In trying to improve the speed of an immensely slow query (several minutes on two tables with only ~50,000 rows each, on SQL Server 2008 if it matters), I narrowed down the problem to an OR
in my inner join, as in:
SELECT mt.ID, mt.ParentID, ot.MasterID
FROM dbo.MainTable AS mt
INNER JOIN dbo.OtherTable AS ot ON ot.ParentID = mt.ID
OR ot.ID = mt.ParentID
I changed this to (what I hope is) an equivalent pair of left joins, shown here:
SELECT mt.ID, mt.ParentID,
CASE WHEN ot1.MasterID IS NOT NULL THEN
ot1.MasterID ELSE
ot2.MasterID END AS MasterID
FROM dbo.MainTable AS mt
LEFT JOIN dbo.OtherTable AS ot1 ON ot1.ParentID = mt.ID
LEFT JOIN dbo.OtherTable AS ot2 ON ot2.ID = mt.ParentID
WHERE ot1.MasterID IS NOT NULL OR ot2.MasterID IS NOT NULL
.. and the query now runs in about a second!

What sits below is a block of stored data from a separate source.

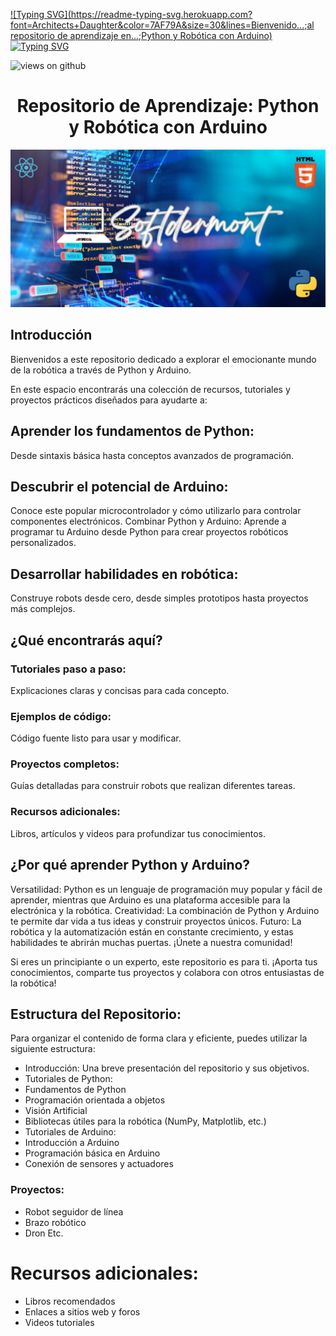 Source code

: 

[![Typing SVG](https://readme-typing-svg.herokuapp.com?font=Architects+Daughter&color=7AF79A&size=30&lines=Bienvenido...;al repositorio de aprendizaje en...;Python y Robótica con Arduino)](https://git.io/typing-svg)
[![Typing SVG](https://readme-typing-svg.herokuapp.com?font=Architects+Daughter&color=7AF79A&size=30&lines=Bienvenido...;+🇵🇰)](https://git.io/typing-svg)


<img src="https://komarev.com/ghpvc/?username=Ahmad-shaikh575&label=Views&color=brightgreen&style=flat-square" alt="views on github" />

<div align="center" >
 

<h1>Repositorio de Aprendizaje: Python y Robótica con Arduino </h1>
  <img src="https://github.com/lauyader/lauyader/blob/main/Softdermont.jpg" alt="" srcset="">
</div>

## Introducción
Bienvenidos a este repositorio dedicado a explorar el emocionante mundo de la robótica a través de Python y Arduino.

En este espacio encontrarás una colección de recursos, tutoriales y proyectos prácticos diseñados para ayudarte a:

## Aprender los fundamentos de Python: 
Desde sintaxis básica hasta conceptos avanzados de programación.

## Descubrir el potencial de Arduino: 
Conoce este popular microcontrolador y cómo utilizarlo para controlar componentes electrónicos.
Combinar Python y Arduino: Aprende a programar tu Arduino desde Python para crear proyectos robóticos personalizados.

## Desarrollar habilidades en robótica: 
Construye robots desde cero, desde simples prototipos hasta proyectos más complejos.

## ¿Qué encontrarás aquí?

### Tutoriales paso a paso: 
Explicaciones claras y concisas para cada concepto.
### Ejemplos de código: 
Código fuente listo para usar y modificar.
### Proyectos completos: 
Guías detalladas para construir robots que realizan diferentes tareas.
### Recursos adicionales: 
Libros, artículos y videos para profundizar tus conocimientos.

## ¿Por qué aprender Python y Arduino?

Versatilidad: Python es un lenguaje de programación muy popular y fácil de aprender, mientras que Arduino es una plataforma accesible para la electrónica y la robótica.
Creatividad: La combinación de Python y Arduino te permite dar vida a tus ideas y construir proyectos únicos.
Futuro: La robótica y la automatización están en constante crecimiento, y estas habilidades te abrirán muchas puertas.
¡Únete a nuestra comunidad!

Si eres un principiante o un experto, este repositorio es para ti. ¡Aporta tus conocimientos, comparte tus proyectos y colabora con otros entusiastas de la robótica!

## Estructura del Repositorio:
Para organizar el contenido de forma clara y eficiente, puedes utilizar la siguiente estructura:

* Introducción: Una breve presentación del repositorio y sus objetivos.
* Tutoriales de Python:
* Fundamentos de Python
* Programación orientada a objetos
* Visión Artificial
* Bibliotecas útiles para la robótica (NumPy, Matplotlib, etc.)
* Tutoriales de Arduino:
* Introducción a Arduino
* Programación básica en Arduino
* Conexión de sensores y actuadores
### Proyectos:
* Robot seguidor de línea
* Brazo robótico
* Dron
Etc.
# Recursos adicionales:
* Libros recomendados
* Enlaces a sitios web y foros
* Videos tutoriales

Is it generally a bad idea to put an OR
in a join condition? Or am I just unlucky somehow in the layout of my tables?
This kind of JOIN
is not optimizable to a HASH JOIN
or a MERGE JOIN
.
It can be expressed as a concatenation of two resultsets:
SELECT *
FROM maintable m
JOIN othertable o
ON o.parentId = m.id
UNION
SELECT *
FROM maintable m
JOIN othertable o
ON o.id = m.parentId
, each of them being an equijoin, however, SQL Server
's optimizer is not smart enough to see it in the query you wrote (though they are logically equivalent).